▶ **Work order**
Every line containing "United" should be copied out. Go through the entries and find them.

▶ **Task data**
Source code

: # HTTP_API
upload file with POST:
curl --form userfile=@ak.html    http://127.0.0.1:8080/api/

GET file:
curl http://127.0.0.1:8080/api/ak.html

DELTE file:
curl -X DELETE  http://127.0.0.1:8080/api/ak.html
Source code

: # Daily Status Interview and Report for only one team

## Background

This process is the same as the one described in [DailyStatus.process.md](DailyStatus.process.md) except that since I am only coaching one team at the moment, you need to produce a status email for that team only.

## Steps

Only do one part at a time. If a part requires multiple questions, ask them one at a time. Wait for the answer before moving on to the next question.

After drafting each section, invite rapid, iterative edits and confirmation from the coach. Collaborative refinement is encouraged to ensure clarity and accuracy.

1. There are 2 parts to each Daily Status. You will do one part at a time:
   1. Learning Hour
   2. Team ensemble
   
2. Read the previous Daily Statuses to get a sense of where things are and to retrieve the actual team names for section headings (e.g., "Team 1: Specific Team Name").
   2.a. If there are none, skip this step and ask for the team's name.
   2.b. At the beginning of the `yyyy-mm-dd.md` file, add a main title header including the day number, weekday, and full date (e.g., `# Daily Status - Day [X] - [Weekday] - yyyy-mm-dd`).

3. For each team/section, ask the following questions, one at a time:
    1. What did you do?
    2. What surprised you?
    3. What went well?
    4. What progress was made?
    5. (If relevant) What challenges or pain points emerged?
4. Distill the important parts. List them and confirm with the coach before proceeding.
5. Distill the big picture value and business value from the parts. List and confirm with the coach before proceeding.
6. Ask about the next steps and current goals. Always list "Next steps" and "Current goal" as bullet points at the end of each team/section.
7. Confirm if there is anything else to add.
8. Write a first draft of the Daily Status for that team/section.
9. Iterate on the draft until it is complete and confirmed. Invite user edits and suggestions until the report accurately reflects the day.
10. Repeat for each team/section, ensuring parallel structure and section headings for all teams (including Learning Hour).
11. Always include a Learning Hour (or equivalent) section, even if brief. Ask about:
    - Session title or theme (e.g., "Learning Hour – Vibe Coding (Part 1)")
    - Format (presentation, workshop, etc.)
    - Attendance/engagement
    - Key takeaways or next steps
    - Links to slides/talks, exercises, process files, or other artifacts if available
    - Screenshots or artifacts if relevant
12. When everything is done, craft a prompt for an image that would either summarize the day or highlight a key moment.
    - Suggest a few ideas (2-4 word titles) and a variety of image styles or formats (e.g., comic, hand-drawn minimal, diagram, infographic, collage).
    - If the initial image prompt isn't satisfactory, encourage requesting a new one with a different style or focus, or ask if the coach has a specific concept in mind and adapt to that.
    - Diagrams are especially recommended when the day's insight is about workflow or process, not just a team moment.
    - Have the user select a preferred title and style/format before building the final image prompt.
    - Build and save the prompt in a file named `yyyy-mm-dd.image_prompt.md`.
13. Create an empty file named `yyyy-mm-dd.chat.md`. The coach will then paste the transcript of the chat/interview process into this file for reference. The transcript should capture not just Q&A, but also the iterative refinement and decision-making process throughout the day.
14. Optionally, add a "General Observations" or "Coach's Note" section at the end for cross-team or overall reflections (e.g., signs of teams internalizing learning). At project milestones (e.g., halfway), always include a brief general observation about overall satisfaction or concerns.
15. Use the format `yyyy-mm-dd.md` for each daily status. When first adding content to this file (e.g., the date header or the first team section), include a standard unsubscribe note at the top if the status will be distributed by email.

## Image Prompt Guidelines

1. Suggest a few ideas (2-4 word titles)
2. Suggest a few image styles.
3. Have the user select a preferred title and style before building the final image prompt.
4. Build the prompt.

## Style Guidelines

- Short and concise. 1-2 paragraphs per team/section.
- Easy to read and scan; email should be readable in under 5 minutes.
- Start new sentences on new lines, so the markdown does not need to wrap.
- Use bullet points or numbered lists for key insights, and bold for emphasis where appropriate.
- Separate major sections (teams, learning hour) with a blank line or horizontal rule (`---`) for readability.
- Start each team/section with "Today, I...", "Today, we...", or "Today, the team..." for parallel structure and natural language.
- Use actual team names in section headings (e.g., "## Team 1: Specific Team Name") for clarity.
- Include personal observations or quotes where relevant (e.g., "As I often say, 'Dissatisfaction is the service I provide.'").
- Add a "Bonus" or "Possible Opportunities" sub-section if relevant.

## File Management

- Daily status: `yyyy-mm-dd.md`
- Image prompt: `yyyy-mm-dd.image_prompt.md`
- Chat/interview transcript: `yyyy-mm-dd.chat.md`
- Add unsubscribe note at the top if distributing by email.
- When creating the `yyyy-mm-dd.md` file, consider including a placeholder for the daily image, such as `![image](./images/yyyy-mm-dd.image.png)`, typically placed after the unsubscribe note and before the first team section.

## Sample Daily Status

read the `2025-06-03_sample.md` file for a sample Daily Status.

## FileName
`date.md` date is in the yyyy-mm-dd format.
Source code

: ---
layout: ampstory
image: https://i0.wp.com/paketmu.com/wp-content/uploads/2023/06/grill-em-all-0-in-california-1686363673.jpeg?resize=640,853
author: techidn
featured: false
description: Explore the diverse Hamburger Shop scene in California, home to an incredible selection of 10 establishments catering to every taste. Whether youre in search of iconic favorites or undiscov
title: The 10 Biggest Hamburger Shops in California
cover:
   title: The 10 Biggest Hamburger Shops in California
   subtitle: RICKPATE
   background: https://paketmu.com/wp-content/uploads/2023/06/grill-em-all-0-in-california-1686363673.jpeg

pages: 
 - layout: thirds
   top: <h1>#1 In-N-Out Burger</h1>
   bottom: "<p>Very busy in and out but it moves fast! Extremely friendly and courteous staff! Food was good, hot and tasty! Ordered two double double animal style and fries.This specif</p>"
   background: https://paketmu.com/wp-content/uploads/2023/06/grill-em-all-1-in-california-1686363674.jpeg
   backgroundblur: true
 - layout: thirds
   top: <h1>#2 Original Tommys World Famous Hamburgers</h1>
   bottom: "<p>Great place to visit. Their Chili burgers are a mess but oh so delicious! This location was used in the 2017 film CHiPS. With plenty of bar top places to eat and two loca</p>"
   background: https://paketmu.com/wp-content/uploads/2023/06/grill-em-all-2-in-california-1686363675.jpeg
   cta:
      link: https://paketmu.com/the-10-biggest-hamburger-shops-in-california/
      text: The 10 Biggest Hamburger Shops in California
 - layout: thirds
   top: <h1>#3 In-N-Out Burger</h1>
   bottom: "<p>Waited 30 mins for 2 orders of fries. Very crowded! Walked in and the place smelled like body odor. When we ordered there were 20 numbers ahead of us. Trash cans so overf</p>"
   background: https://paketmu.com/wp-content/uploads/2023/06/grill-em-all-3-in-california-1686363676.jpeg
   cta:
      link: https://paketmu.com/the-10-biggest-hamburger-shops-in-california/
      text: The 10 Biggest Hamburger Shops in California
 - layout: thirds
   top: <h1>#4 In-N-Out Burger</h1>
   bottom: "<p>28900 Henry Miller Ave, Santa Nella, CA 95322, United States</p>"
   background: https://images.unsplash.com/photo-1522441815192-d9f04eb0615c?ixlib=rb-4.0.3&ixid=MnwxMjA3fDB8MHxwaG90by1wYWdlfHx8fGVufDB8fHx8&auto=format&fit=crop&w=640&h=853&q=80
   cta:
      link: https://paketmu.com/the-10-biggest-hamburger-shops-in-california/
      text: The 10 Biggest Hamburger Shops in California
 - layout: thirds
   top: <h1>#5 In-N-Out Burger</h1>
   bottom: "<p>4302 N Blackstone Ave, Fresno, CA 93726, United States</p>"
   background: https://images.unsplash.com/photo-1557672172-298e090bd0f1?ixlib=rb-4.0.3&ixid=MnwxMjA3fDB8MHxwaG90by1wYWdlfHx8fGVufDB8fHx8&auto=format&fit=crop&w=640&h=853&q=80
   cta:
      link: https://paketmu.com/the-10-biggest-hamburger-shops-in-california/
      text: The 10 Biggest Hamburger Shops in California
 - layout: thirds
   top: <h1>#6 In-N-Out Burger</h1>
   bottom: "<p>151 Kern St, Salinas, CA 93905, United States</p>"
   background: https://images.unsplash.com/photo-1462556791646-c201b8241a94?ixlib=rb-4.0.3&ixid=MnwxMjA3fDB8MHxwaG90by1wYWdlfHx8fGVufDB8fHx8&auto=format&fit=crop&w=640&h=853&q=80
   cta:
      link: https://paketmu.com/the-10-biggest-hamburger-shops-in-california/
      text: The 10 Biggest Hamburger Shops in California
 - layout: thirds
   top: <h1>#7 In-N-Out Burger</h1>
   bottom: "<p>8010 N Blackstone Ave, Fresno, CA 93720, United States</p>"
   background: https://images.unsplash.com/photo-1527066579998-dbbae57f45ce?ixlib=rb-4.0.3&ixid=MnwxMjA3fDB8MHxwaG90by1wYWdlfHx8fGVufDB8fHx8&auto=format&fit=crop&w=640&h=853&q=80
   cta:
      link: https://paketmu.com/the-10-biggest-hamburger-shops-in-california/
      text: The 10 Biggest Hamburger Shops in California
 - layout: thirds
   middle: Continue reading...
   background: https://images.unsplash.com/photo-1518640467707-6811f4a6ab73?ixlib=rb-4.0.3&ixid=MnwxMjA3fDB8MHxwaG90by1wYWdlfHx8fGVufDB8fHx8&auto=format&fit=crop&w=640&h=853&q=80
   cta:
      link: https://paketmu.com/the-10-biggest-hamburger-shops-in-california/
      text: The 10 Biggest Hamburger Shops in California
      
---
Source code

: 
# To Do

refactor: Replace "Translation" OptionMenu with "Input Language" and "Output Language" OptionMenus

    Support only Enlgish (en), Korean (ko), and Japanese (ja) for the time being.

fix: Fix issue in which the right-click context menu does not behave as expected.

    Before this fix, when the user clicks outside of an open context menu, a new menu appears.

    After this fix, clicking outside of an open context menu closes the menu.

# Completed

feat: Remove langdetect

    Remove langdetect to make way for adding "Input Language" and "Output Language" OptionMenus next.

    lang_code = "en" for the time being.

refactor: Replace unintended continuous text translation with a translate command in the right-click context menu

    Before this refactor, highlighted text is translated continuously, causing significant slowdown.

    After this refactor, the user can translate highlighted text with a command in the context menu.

▶ **Answer to the problem**
   bottom: "<p>28900 Henry Miller Ave, Santa Nella, CA 95322, United States</p>"
   bottom: "<p>4302 N Blackstone Ave, Fresno, CA 93726, United States</p>"
   bottom: "<p>151 Kern St, Salinas, CA 93905, United States</p>"
   bottom: "<p>8010 N Blackstone Ave, Fresno, CA 93720, United States</p>"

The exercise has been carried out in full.